Given an implicit surface $f(x,y,z)=0$ and it's gradient $\nabla f(x,y,z)$
We know that if $(x_0,y_0,z_0)$ is a point on the surface then $\nabla f(x_0,y_0,z_0)$ is the normal to the tangent plane at $(x_0,y_0,z_0)$.
What happens if $(x_0,y_0,z_0)$ is not on the surface, what does the gradient return?
Edit:
I am concerned about what the output of $\nabla f(x,y,z)$ with respect to the original shape only.
On
There are many different defining functions $f$ with the same level surface $\{f=0\}.$ It's a very nice fact that when $p$ is a point on the surface, the direction of $\nabla f(p)$ is independent of the particular defining function we choose.
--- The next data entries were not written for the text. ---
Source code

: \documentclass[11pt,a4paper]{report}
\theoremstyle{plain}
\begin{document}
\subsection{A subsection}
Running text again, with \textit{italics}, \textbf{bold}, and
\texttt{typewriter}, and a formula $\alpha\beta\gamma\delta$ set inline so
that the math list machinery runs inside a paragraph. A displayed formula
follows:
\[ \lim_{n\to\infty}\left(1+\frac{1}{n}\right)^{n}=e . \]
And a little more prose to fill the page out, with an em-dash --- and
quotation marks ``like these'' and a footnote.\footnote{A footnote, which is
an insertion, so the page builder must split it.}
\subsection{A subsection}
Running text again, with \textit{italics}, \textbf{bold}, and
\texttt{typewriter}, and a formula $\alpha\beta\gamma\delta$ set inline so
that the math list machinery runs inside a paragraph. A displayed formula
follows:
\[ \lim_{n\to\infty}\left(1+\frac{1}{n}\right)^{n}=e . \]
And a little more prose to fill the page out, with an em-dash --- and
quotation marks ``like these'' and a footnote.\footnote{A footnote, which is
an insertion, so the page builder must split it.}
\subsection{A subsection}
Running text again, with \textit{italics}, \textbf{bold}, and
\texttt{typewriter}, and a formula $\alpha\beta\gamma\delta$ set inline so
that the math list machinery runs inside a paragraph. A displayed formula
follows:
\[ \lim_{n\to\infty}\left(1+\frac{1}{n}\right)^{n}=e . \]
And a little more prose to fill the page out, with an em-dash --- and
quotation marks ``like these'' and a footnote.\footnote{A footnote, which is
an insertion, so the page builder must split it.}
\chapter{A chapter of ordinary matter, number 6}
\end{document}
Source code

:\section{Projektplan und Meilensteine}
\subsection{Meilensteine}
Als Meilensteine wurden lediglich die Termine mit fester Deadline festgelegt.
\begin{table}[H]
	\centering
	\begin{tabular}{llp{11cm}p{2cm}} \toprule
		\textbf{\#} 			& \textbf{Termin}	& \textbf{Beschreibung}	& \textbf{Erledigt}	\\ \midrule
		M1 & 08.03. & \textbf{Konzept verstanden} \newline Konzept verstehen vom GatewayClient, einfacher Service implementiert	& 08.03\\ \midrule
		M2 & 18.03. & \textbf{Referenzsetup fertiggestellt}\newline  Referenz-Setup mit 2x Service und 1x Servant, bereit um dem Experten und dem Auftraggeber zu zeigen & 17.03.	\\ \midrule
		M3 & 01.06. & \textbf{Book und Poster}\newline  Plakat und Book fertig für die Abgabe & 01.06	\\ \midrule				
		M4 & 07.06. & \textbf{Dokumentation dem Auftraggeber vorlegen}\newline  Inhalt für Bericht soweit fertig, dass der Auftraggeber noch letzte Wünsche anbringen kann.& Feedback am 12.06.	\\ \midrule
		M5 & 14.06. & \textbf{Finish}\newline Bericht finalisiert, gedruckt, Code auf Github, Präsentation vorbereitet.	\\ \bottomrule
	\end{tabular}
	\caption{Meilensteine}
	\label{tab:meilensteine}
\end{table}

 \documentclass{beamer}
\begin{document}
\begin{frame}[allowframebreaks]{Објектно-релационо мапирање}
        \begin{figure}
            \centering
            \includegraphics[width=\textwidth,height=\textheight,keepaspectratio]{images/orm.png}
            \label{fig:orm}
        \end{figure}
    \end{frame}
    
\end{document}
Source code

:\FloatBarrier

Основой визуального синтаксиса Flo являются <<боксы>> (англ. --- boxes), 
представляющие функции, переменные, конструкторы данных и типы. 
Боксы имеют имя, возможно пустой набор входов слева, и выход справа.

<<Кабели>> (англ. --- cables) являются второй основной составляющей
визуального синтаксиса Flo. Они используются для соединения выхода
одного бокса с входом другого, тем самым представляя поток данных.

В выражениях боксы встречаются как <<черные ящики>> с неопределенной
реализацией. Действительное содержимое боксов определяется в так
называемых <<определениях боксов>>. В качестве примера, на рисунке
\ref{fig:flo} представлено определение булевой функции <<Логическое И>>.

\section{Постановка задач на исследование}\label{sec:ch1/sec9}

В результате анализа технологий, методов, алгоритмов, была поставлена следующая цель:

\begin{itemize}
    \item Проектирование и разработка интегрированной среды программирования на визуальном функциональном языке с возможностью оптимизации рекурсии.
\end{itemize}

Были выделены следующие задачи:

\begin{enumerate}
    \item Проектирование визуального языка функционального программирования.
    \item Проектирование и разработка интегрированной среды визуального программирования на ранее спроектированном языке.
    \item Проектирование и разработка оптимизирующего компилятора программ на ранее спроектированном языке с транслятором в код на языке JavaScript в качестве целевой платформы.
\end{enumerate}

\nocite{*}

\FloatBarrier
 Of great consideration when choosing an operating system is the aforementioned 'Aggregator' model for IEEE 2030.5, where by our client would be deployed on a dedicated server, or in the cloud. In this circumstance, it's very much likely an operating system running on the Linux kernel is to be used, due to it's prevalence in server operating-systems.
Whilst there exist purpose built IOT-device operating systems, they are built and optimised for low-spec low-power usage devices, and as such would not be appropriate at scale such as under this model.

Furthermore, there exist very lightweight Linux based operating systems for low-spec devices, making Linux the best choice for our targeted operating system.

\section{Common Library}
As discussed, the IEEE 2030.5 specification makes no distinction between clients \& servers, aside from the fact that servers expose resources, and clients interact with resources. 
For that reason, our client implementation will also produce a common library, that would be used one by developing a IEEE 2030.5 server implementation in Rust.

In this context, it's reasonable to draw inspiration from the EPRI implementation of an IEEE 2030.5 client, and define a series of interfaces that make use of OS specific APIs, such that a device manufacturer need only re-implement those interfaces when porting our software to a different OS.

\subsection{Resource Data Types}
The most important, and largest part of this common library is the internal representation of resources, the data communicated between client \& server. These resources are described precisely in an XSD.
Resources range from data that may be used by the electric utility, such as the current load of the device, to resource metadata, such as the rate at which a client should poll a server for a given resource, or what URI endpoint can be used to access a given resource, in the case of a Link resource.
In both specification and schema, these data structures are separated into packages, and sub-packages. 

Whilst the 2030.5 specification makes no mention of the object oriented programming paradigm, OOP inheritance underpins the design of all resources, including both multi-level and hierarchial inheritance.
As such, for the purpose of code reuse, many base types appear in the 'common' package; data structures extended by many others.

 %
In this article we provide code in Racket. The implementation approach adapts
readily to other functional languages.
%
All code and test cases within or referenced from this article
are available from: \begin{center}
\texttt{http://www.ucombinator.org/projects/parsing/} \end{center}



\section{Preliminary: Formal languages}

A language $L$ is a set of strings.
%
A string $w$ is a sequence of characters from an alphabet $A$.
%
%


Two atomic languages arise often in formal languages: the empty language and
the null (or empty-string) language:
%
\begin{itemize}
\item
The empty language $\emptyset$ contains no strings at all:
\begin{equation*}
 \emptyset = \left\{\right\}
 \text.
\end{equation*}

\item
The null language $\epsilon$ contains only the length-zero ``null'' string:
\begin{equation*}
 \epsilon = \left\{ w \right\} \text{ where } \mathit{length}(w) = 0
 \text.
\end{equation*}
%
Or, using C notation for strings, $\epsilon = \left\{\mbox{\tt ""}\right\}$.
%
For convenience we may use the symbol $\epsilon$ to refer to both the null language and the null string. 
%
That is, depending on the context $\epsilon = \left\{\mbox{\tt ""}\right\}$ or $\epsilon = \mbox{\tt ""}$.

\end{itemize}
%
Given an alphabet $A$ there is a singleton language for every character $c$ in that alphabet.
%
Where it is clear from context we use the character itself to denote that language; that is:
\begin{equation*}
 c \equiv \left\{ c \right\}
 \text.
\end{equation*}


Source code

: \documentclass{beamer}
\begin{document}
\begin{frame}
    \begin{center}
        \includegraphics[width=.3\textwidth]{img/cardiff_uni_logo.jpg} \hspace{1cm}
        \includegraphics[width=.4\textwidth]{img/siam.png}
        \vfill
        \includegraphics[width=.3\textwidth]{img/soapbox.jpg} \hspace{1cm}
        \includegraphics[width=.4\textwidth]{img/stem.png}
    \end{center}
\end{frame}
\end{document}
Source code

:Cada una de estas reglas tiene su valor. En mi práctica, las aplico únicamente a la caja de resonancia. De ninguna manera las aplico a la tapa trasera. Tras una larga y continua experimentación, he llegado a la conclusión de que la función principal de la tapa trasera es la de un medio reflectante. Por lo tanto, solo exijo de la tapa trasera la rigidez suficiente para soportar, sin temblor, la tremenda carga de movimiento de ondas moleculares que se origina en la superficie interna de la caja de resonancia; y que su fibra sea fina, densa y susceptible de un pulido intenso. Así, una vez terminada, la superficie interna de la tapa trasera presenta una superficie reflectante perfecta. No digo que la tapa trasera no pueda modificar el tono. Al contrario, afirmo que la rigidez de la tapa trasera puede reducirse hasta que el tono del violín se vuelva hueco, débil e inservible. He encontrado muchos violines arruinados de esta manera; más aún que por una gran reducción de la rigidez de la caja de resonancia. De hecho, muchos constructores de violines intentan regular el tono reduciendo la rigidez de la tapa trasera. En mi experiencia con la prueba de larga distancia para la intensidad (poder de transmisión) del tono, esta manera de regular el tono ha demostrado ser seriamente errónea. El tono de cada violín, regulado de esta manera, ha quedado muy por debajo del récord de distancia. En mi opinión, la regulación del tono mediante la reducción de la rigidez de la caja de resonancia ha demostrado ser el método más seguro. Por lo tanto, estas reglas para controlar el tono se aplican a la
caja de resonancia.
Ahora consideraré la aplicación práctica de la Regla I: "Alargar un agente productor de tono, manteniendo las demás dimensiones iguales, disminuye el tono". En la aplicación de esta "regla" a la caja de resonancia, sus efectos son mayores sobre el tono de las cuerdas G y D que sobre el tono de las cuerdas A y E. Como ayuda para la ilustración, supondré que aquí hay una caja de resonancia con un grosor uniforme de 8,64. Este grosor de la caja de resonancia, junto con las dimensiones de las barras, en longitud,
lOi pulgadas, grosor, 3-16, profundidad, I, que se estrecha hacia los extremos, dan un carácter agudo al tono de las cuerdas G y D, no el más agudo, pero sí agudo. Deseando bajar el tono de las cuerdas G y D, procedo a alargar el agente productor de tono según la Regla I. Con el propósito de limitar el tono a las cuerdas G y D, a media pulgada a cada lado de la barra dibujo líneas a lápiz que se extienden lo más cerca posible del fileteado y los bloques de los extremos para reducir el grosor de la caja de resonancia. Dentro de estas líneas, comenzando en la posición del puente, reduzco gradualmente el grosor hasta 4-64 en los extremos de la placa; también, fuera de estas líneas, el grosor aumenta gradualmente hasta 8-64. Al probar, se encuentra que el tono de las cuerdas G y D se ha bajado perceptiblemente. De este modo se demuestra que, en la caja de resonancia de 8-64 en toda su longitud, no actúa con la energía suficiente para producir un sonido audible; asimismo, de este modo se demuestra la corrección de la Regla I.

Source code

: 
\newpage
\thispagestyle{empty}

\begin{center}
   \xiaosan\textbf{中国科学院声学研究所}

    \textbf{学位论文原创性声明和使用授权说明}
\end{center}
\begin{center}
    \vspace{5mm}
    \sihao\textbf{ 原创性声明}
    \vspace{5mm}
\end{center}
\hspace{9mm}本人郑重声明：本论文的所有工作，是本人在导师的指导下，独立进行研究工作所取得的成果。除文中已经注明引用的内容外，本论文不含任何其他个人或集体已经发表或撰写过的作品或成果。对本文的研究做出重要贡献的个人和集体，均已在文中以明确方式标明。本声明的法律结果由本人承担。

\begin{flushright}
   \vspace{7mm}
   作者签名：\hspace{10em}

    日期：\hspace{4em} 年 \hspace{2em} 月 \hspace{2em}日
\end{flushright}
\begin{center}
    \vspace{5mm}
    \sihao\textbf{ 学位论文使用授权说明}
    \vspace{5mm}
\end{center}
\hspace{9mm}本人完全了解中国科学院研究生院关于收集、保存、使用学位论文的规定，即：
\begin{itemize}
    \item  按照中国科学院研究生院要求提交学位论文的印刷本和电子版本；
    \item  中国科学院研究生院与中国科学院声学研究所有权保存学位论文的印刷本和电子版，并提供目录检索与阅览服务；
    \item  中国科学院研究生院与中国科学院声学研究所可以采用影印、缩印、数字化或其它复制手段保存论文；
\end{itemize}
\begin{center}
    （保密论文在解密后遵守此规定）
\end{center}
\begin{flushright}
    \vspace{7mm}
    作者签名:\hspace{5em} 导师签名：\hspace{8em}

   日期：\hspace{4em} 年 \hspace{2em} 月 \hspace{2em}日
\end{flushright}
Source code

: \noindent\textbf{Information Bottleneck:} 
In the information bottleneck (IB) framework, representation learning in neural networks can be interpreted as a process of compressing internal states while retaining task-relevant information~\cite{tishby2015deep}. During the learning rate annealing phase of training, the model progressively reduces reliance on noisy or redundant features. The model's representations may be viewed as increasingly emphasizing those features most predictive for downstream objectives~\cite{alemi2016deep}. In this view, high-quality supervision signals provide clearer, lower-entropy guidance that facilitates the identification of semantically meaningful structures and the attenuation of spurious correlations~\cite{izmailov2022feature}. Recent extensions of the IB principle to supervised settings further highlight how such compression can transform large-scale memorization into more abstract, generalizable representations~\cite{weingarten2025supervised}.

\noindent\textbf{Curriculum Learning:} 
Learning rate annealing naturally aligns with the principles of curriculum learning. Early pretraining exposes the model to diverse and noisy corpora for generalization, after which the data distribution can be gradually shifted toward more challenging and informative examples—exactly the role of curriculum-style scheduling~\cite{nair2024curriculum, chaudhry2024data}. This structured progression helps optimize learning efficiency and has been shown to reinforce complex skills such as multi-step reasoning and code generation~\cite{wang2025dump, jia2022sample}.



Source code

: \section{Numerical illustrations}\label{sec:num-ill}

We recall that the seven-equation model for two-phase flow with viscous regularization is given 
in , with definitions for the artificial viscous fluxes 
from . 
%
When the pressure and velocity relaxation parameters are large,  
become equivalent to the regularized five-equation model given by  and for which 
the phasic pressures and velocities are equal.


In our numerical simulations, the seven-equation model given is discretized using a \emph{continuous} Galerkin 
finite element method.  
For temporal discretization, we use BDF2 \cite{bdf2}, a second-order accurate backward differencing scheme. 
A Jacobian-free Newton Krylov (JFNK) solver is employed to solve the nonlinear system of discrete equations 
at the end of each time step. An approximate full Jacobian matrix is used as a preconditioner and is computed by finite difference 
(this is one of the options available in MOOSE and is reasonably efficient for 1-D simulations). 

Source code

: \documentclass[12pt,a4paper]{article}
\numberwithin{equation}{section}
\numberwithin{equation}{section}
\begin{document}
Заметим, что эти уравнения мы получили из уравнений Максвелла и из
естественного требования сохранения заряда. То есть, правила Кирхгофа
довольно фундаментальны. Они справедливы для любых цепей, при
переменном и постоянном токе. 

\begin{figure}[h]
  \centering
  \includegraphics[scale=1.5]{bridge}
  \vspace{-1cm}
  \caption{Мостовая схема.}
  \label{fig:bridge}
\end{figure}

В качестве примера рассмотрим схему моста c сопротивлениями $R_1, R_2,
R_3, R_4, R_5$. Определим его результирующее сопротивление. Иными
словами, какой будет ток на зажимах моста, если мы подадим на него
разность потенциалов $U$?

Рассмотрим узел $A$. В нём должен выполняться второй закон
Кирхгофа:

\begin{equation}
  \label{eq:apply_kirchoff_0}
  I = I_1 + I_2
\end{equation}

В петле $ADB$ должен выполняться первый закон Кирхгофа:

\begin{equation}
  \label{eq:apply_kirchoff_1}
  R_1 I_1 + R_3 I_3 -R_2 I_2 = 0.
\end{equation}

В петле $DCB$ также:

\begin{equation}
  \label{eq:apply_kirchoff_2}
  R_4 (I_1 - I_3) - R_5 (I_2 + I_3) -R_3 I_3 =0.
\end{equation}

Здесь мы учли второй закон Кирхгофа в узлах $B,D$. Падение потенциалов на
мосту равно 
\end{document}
This is no longer true for points outside the surface: if $\Sigma \subset \mathbb R^3$ is a surface and $p \in \mathbb R^3 \setminus \Sigma,$ then for any vector $v$ you can find a smooth function $f : \mathbb R^3 \to \mathbb R$ with $\Sigma = \{f = 0\}$ and $\nabla f(p) =v.$
Thus if $p=(x_0,y_0,z_0)$ is not on the surface, there is no essential relationship between $\nabla f(x_0,y_0,z_0)$ (away from the surface) and the shape of the surface itself.
If $f(x_0,y_0,z_0)=c$ the gradient returns the normal to the surface given by the implicit equation $$f(x,y,z)=c \;.$$